From 1873 to 2005, Words of Past BU Presidents from Their Inaugural Addresses
As the University celebrates Melissa L. Gilliam as 11th president, we look back at speeches from previous presidents
From 1873 to 2005, Words of Past BU Presidents from Their Inaugural Addresses
As the University celebrates Melissa L. Gilliam as 11th president, we look back at speeches from previous presidents
Melissa L. Gilliam will be formally installed as BU’s 11th president at an Inauguration ceremony on September 27 at Agganis Arena. The event, expected to draw an estimated 2,600 students, staff, faculty, alumni, and guests, will be a historic occasion for the University. In keeping with tradition, Gilliam is expected to outline her aspirations for the University in her address.
We asked BU’s Howard Gotlieb Archival Research Center for the inauguration speeches from BU’s 10 previous presidents. The center’s staff dug deep into the archives to find historic photos and the texts, which we excerpt here.

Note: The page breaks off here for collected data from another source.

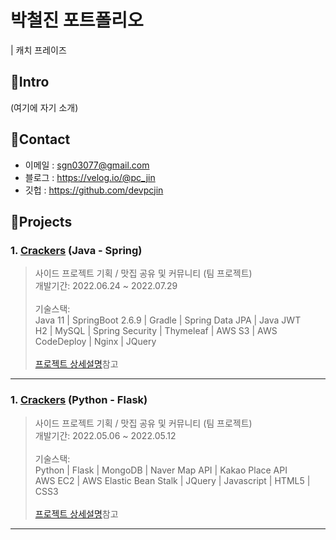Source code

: # 박철진 포트폴리오
| 캐치 프레이즈

## 📌Intro
(여기에 자기 소개)

## 📌Contact
- 이메일 : sgn03077@gmail.com
- 블로그 : https://velog.io/@pc_jin
- 깃헙 : https://github.com/devpcjin

## 📌Projects
### 1. [Crackers](https://crackers.life) (Java - Spring)
> 사이드 프로젝트 기획 / 맛집 공유 및 커뮤니티 (팀 프로젝트)</br>
개발기간: 2022.06.24 ~ 2022.07.29</br></br>
기술스택:</br>
Java 11 | SpringBoot 2.6.9 | Gradle | Spring Data JPA | Java JWT </br>
H2 | MySQL | Spring Security | Thymeleaf | AWS S3 | AWS CodeDeploy | Nginx | JQuery</br></br>
[프로젝트 상세설명]()참고
---
### 1. [Crackers]() (Python - Flask)
> 사이드 프로젝트 기획 / 맛집 공유 및 커뮤니티 (팀 프로젝트)</br>
개발기간: 2022.05.06 ~ 2022.05.12</br></br>
기술스택:</br>
Python | Flask | MongoDB | Naver Map API | Kakao Place API </br>
AWS EC2 | AWS Elastic Bean Stalk | JQuery | Javascript | HTML5 | CSS3 </br></br>
[프로젝트 상세설명]()참고
---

Two former presidents, William Fairfield Warren and Aram V. Chobanian (Hon.’06), did not give an inaugural address. So we pulled quotations from Warren’s first annual report, in 1874, and from a letter Chobanian sent to the BU community on October 31, 2003, immediately after his appointment as president ad interim (he was later officially named the University’s ninth president).
William Fairfield Warren
(1873–1903)
“A crying necessity of the University is more room. It will be noticed that this is the refrain of nearly every Dean in his report of his respective department. Alma Mater’s thrifty children are fast outgrowing their cradles and cribs…a year from this time, we certainly shall have to provide enlarged accommodations, and it is therefore none too soon to canvas plans, particularly if any new erections or extensive changes shall be found advisable.”
William Edwards Huntington
(1904–1911)
“We are to remember that nothing can take the place of the living presence of the true teacher. It is not the place, or the building, or books, or apparatus that can impart the living force which issues alone from the soul of the teacher and fires the mental life of the student who sits before him.”
Lemuel Herbert Murlin
(1911–1924)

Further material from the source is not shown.